In the vrrp_instance section, we also set the attribute of nopreempt. This means that if smesql01 is in a MASTER state (as defined by the config file), and it moves to a FAULT state, when it exits that FAULT state it will move into BACKUP state.
smesql01 will not become master again until either 1) smesql02 enters a FAULT state (or the machine is no longer running) or 2) You restart keepalived in order to reset the state and force it back to MASTER status (# systemctl restart keepalived).
There is no additional benefit or risk of leaving smesql02 in a MASTER state, so it is recommended you retain these default settings.
Part IV
Configure the application servers
We will now update the application servers to point to the new VIP for search.
Login to your web interface as the appladmin user.
Go to Settings > Search Integrations
Replace the Solr uri as follows:
http://smesearch:8983/solr/sme
Then click “Test Settings” to verify and finally “Update Settings” to apply.
Part V
Failover and Recovery
In the case of an outage of the Solr service, or the smesql01 service, keepalived will fail over traffic to the Solr instance running on smesql02.
This process is all automatic. All new Solr read and writes will now occur on the smesql02 server without any intervention.

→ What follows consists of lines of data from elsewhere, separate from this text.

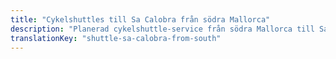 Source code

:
 ```yaml
---
title: "Cykelshuttles till Sa Calobra från södra Mallorca"
description: "Planerad cykelshuttle-service från södra Mallorca till Sa Calobra. Cykla ena vägen, shuttle tillbaka."
translationKey: "shuttle-sa-calobra-from-south"
---
```


<!-- Content will be added later -->
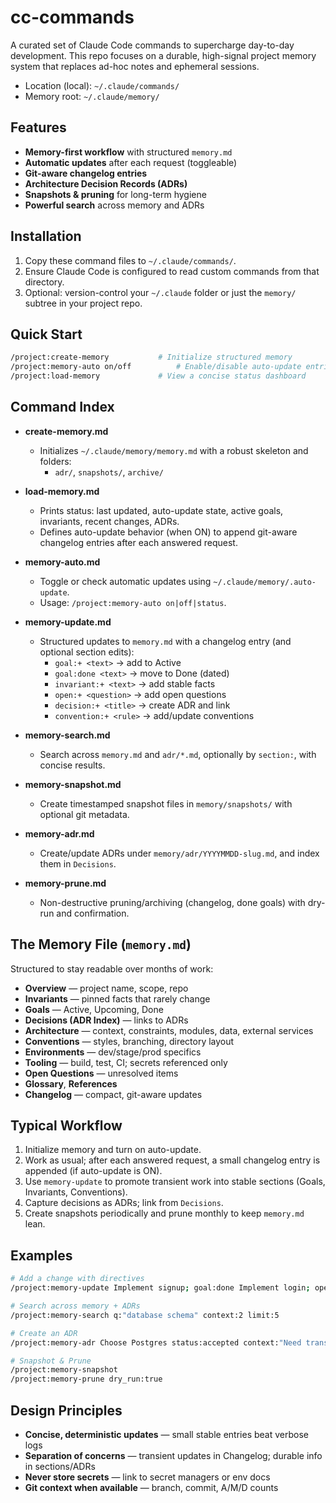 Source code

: # cc-commands

A curated set of Claude Code commands to supercharge day-to-day development. This repo focuses on a durable, high-signal project memory system that replaces ad-hoc notes and ephemeral sessions.

- Location (local): `~/.claude/commands/`
- Memory root: `~/.claude/memory/`

## Features
- **Memory-first workflow** with structured `memory.md`
- **Automatic updates** after each request (toggleable)
- **Git-aware changelog entries**
- **Architecture Decision Records (ADRs)**
- **Snapshots & pruning** for long-term hygiene
- **Powerful search** across memory and ADRs

## Installation
1. Copy these command files to `~/.claude/commands/`.
2. Ensure Claude Code is configured to read custom commands from that directory.
3. Optional: version-control your `~/.claude` folder or just the `memory/` subtree in your project repo.

## Quick Start
```bash
/project:create-memory           # Initialize structured memory
/project:memory-auto on/off          # Enable/disable auto-update entries ( by default it is ON )
/project:load-memory             # View a concise status dashboard
```

## Command Index
- **create-memory.md**
  - Initializes `~/.claude/memory/memory.md` with a robust skeleton and folders:
    - `adr/`, `snapshots/`, `archive/`

- **load-memory.md**
  - Prints status: last updated, auto-update state, active goals, invariants, recent changes, ADRs.
  - Defines auto-update behavior (when ON) to append git-aware changelog entries after each answered request.

- **memory-auto.md**
  - Toggle or check automatic updates using `~/.claude/memory/.auto-update`.
  - Usage: `/project:memory-auto on|off|status`.

- **memory-update.md**
  - Structured updates to `memory.md` with a changelog entry (and optional section edits):
    - `goal:+ <text>` → add to Active
    - `goal:done <text>` → move to Done (dated)
    - `invariant:+ <text>` → add stable facts
    - `open:+ <question>` → add open questions
    - `decision:+ <title>` → create ADR and link
    - `convention:+ <rule>` → add/update conventions

- **memory-search.md**
  - Search across `memory.md` and `adr/*.md`, optionally by `section:`, with concise results.

- **memory-snapshot.md**
  - Create timestamped snapshot files in `memory/snapshots/` with optional git metadata.

- **memory-adr.md**
  - Create/update ADRs under `memory/adr/YYYYMMDD-slug.md`, and index them in `Decisions`.

- **memory-prune.md**
  - Non-destructive pruning/archiving (changelog, done goals) with dry-run and confirmation.

## The Memory File (`memory.md`)
Structured to stay readable over months of work:
- **Overview** — project name, scope, repo
- **Invariants** — pinned facts that rarely change
- **Goals** — Active, Upcoming, Done
- **Decisions (ADR Index)** — links to ADRs
- **Architecture** — context, constraints, modules, data, external services
- **Conventions** — styles, branching, directory layout
- **Environments** — dev/stage/prod specifics
- **Tooling** — build, test, CI; secrets referenced only
- **Open Questions** — unresolved items
- **Glossary**, **References**
- **Changelog** — compact, git-aware updates

## Typical Workflow
1. Initialize memory and turn on auto-update.
2. Work as usual; after each answered request, a small changelog entry is appended (if auto-update is ON).
3. Use `memory-update` to promote transient work into stable sections (Goals, Invariants, Conventions).
4. Capture decisions as ADRs; link from `Decisions`.
5. Create snapshots periodically and prune monthly to keep `memory.md` lean.

## Examples
```bash
# Add a change with directives
/project:memory-update Implement signup; goal:done Implement login; open:+ How to handle email verification?

# Search across memory + ADRs
/project:memory-search q:"database schema" context:2 limit:5

# Create an ADR
/project:memory-adr Choose Postgres status:accepted context:"Need transactions"

# Snapshot & Prune
/project:memory-snapshot
/project:memory-prune dry_run:true
```

## Design Principles
- **Concise, deterministic updates** — small stable entries beat verbose logs
- **Separation of concerns** — transient updates in Changelog; durable info in sections/ADRs
- **Never store secrets** — link to secret managers or env docs
- **Git context when available** — branch, commit, A/M/D counts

However, when smesq01 server/solr service is available again, we will not fail traffic back over in the other direction, as the smesql01 database will NOT contain any of the new indexes created during the outage. Solr replication is setup to run in only one direction at a time, so unlike the mysql setup, the smesql01 Solr service will not automatically copy back any changes.

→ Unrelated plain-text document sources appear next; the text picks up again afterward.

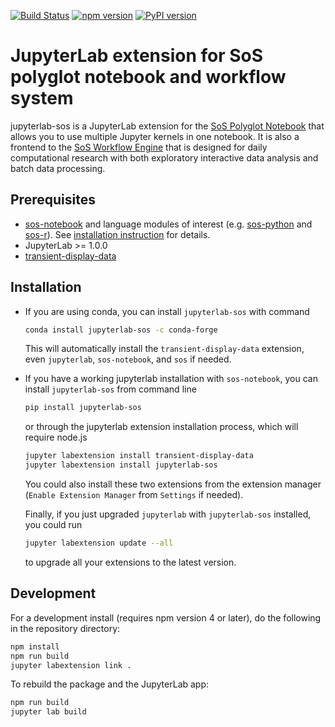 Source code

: [![Build Status](https://travis-ci.org/vatlab/jupyterlab-sos.svg?branch=master)](https://travis-ci.org/vatlab/jupyterlab-sos)
[![npm version](https://badge.fury.io/js/jupyterlab-sos.svg)](https://badge.fury.io/js/jupyterlab-sos)
[![PyPI version](https://badge.fury.io/py/jupyterlab-sos.svg)](https://badge.fury.io/py/jupyterlab-sos)


# JupyterLab extension for SoS polyglot notebook and workflow system

jupyterlab-sos is a JupyterLab extension for the [SoS Polyglot Notebook](https://vatlab.github.io/sos-docs/) that allows you to use multiple Jupyter kernels in one notebook. It is also a frontend to the [SoS Workflow Engine](https://github.com/vatlab/SoS) that is designed for daily computational research with both exploratory interactive data analysis and batch data processing.

## Prerequisites

* [sos-notebook](https://github.com/vatlab/sos-notebook) and language modules of interest (e.g. [sos-python](https://github.com/vatlab/sos-python) and [sos-r](https://github.com/vatlab/sos-notebook)). See [installation instruction](https://vatlab.github.io/sos-docs/running.html) for details.
* JupyterLab >= 1.0.0
* [transient-display-data](https://github.com/vatlab/transient-display-data)

## Installation

* If you are using conda, you can install `jupyterlab-sos` with command

  ```bash
  conda install jupyterlab-sos -c conda-forge
  ```
  This will automatically install the `transient-display-data` extension, even `jupyterlab`, `sos-notebook`, and `sos` if needed.

* If you have a working jupyterlab installation with `sos-notebook`, you can install `jupyterlab-sos` from command line

  ```bash
  pip install jupyterlab-sos
  ```

  or through the jupyterlab extension installation process,
  which will require node.js

  ```bash
  jupyter labextension install transient-display-data
  jupyter labextension install jupyterlab-sos
  ```

  You could also install these two extensions from the extension manager (`Enable Extension Manager` from `Settings` if needed).

  Finally, if you just upgraded `jupyterlab` with `jupyterlab-sos` installed, you could run

  ```bash
  jupyter labextension update --all
  ```

  to upgrade all your extensions to the latest version.

## Development

For a development install (requires npm version 4 or later), do the following in the repository directory:

```bash
npm install
npm run build
jupyter labextension link .
```

To rebuild the package and the JupyterLab app:

```bash
npm run build
jupyter lab build
```
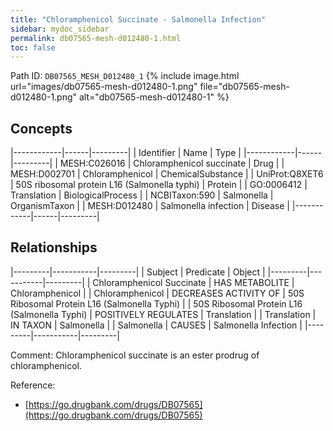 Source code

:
 ```yaml
---
title: "Chloramphenicol Succinate - Salmonella Infection"
sidebar: mydoc_sidebar
permalink: db07565-mesh-d012480-1.html
toc: false 
---
```



Path ID: `DB07565_MESH_D012480_1`
{% include image.html url="images/db07565-mesh-d012480-1.png" file="db07565-mesh-d012480-1.png" alt="db07565-mesh-d012480-1" %}

## Concepts

|------------|------|---------|
| Identifier | Name | Type    |
|------------|------|---------|
| MESH:C026016 | Chloramphenicol succinate | Drug |
| MESH:D002701 | Chloramphenicol | ChemicalSubstance |
| UniProt:Q8XET6 | 50S ribosomal protein L16 (Salmonella typhi) | Protein |
| GO:0006412 | Translation | BiologicalProcess |
| NCBITaxon:590 | Salmonella | OrganismTaxon |
| MESH:D012480 | Salmonella infection | Disease |
|------------|------|---------|

## Relationships

|---------|-----------|---------|
| Subject | Predicate | Object  |
|---------|-----------|---------|
| Chloramphenicol Succinate | HAS METABOLITE | Chloramphenicol |
| Chloramphenicol | DECREASES ACTIVITY OF | 50S Ribosomal Protein L16 (Salmonella Typhi) |
| 50S Ribosomal Protein L16 (Salmonella Typhi) | POSITIVELY REGULATES | Translation |
| Translation | IN TAXON | Salmonella |
| Salmonella | CAUSES | Salmonella Infection |
|---------|-----------|---------|

Comment: Chloramphenicol succinate is an ester prodrug of chloramphenicol.

Reference: 
  - [https://go.drugbank.com/drugs/DB07565](https://go.drugbank.com/drugs/DB07565)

In order to get the leader up to date you will need to change the leader/follower status of each host.
On smesql01 we will update the /var/solr/data/sme/core.properties file and change master/slave status
enable.leader=false enable.follower=true
On smesql02 /var/solr/data/sme/core.properties we will do the opposite.
enable.leader=true enable.follower=false
Finally, we will restart Solr on both hosts in order to have those changes take effect:
cd /var/www/smestorage/containers/solr-replicas/ && docker-compose down && docker-compose up -d
This will switch the status and start replicating data from smesql02 (the new leader) over to smesql01 (new follower).
We can check replication status on the hosts via this webpage:
http://<smesql01_or_smesql02>:8983/solr/sme/#/replication
Once both have the same Version/Gen number they are in sync.
From there you can then leave the hosts in their current master/slave state, or revert back by adjusting the /var/solr/data/sme/core.properties and restarting.
Do not fail back over the keepalived vip until replication is back in sync and you make this update to make smesql01 leader again.